PRODUCTS SOLD ON PEPTIDESLABEU.COM ARE FOR RESEARCH PURPOSES ONLY AND ARE NOT FOR HUMAN OR VETERINARY USE.
PRODUCTS SOLD ON PEPTIDESLABEU.COM ARE FOR RESEARCH PURPOSES ONLY AND ARE NOT FOR HUMAN OR VETERINARY USE.
Price range: €28.00 through €114.00
Sermorelin Acetate EU – Buy Online | In Stock & Ready to Ship
Buy Sermorelin Acetate in Europe with fast shipping and guaranteed ≥99% purity — verified with COA and HPLC documentation. A trusted choice for peptides EU research teams rely on, with no customs delays or lengthy international wait times. Whether you’re searching for Sermorelin Acetate Europe suppliers, looking to buy Sermorelin Acetate in the EU, or sourcing peptides Europe-wide, we have you covered. Research teams across the EU can count on consistent stock, rapid fulfilment and full batch documentation every time.
For research use only. Not intended for human or veterinary use.

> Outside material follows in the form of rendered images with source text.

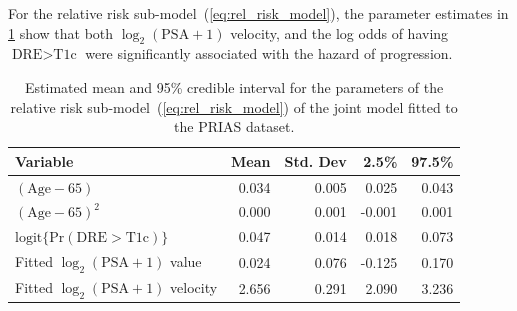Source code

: For the relative risk sub-model~(\ref{eq:rel_risk_model}), the parameter estimates in \ref{tab:DRE_PSA_survival} show that both ${\log_2 (\mbox{PSA} + 1)}$ velocity, and the log odds of having ${\mbox{DRE} > \mbox{T1c}}$  were significantly associated with the hazard of progression.  
\begin{table}[!htb]
\begin{center}
\caption{Estimated mean and 95\% credible interval for the parameters of the relative risk sub-model~(\ref{eq:rel_risk_model}) of the joint model fitted to the PRIAS dataset.}
\label{tab:DRE_PSA_survival}
\begin{tabular}{lrrrr}
\hline
\hline
Variable                      & Mean   & Std. Dev & 2.5\%  & 97.5\% \\
\hline
$(\mbox{Age} - 65)$  & 0.034 & 0.005 & 0.025 & 0.043 \\
$(\mbox{Age} - 65)^2$ & 0.000 & 0.001 & -0.001 & 0.001 \\
$\mbox{logit} \big\{\mbox{Pr}(\mbox{DRE} > \mbox{T1c})\big\}$ & 0.047 & 0.014 & 0.018 & 0.073 \\
Fitted $\log_2 (\mbox{PSA} + 1)$ value  & 0.024 & 0.076 & -0.125 & 0.170\\
Fitted $\log_2 (\mbox{PSA} + 1)$ velocity  & 2.656 & 0.291 & 2.090 & 3.236 \\
\hline
\end{tabular}
\end{center}
\end{table}

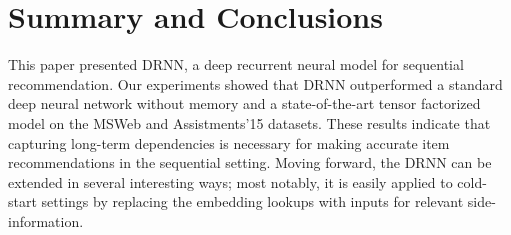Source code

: \documentclass{sig-alternate-05-2015}
\begin{document}
%


\section{Summary and Conclusions}
This paper presented DRNN, a deep recurrent neural model for sequential recommendation. Our experiments showed that DRNN outperformed a standard deep neural network without memory and a state-of-the-art tensor factorized model on the MSWeb and Assistments'15 datasets. These results indicate that capturing long-term dependencies is necessary for making accurate item recommendations in the sequential setting. Moving forward, the DRNN can be extended in several interesting ways; most notably, it is easily applied to cold-start settings by replacing the embedding lookups with inputs for relevant side-information. 
\end{document}
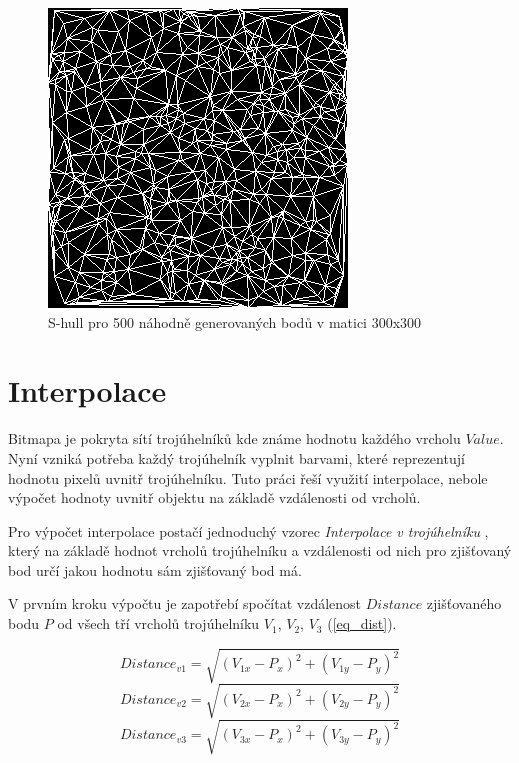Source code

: \documentclass[czech,bachelor,dept460,male,csharp,cpdeclaration]{diploma}
\begin{document}
	\begin{figure}[h]
		\centering
		\includegraphics{Data/bmp_triangulace.png}
		\caption{S-hull pro 500 náhodně generovaných bodů v matici 300x300}
	\end{figure}
	
	\section{Interpolace}
	
	Bitmapa je pokryta sítí trojúhelníků kde známe hodnotu každého vrcholu $Value$. Nyní vzniká potřeba každý trojúhelník vyplnit barvami, které reprezentují hodnotu pixelů uvnitř trojúhelníku. Tuto práci řeší využití interpolace, nebole výpočet hodnoty uvnitř objektu na základě vzdálenosti od vrcholů.
	
	Pro výpočet interpolace postačí jednoduchý vzorec \emph{Interpolace v trojúhelníku} \cite{interp}, který na základě hodnot vrcholů trojúhelníku a vzdálenosti od nich pro zjišťovaný bod určí jakou hodnotu sám zjišťovaný bod má.
	
	
	V prvním kroku výpočtu je zapotřebí spočítat vzdálenost $Distance$ zjišťovaného bodu $P$ od všech tří vrcholů trojúhelníku $V_1$, $V_2$, $V_3$ (\ref{eq_dist}). 
	
	\begin{displaymath}
		Distance_{v1} =\sqrt{(V_{1x}-P_x)^2+(V_{1y}-P_y)^2}
	\end{displaymath}
	\begin{displaymath}
		Distance_{v2} =\sqrt{(V_{2x}-P_x)^2+(V_{2y}-P_y)^2}
	\end{displaymath}
	\begin{equation}\label{eq_dist}
		Distance_{v3} =\sqrt{(V_{3x}-P_x)^2+(V_{3y}-P_y)^2}
	\end{equation}
	
\end{document}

Sermorelin Acetate is a synthetic 29-amino acid GHRH analogue peptide and the most extensively clinically validated truncated growth hormone releasing hormone research compound available to laboratories across Europe — a native-sequence GHRH(1-29) peptide that activates the GHRH receptor with authentic physiological pharmacophore geometry to produce episodic pulsatile GH release, making it the reference compound for physiological GH axis stimulation research, GHRH receptor pharmacology, and comparative GHRH analogue studies across EU institutions. Research institutions and laboratories across the EU can source verified, research-grade Sermorelin Acetate in Europe with fast dispatch and full batch documentation included.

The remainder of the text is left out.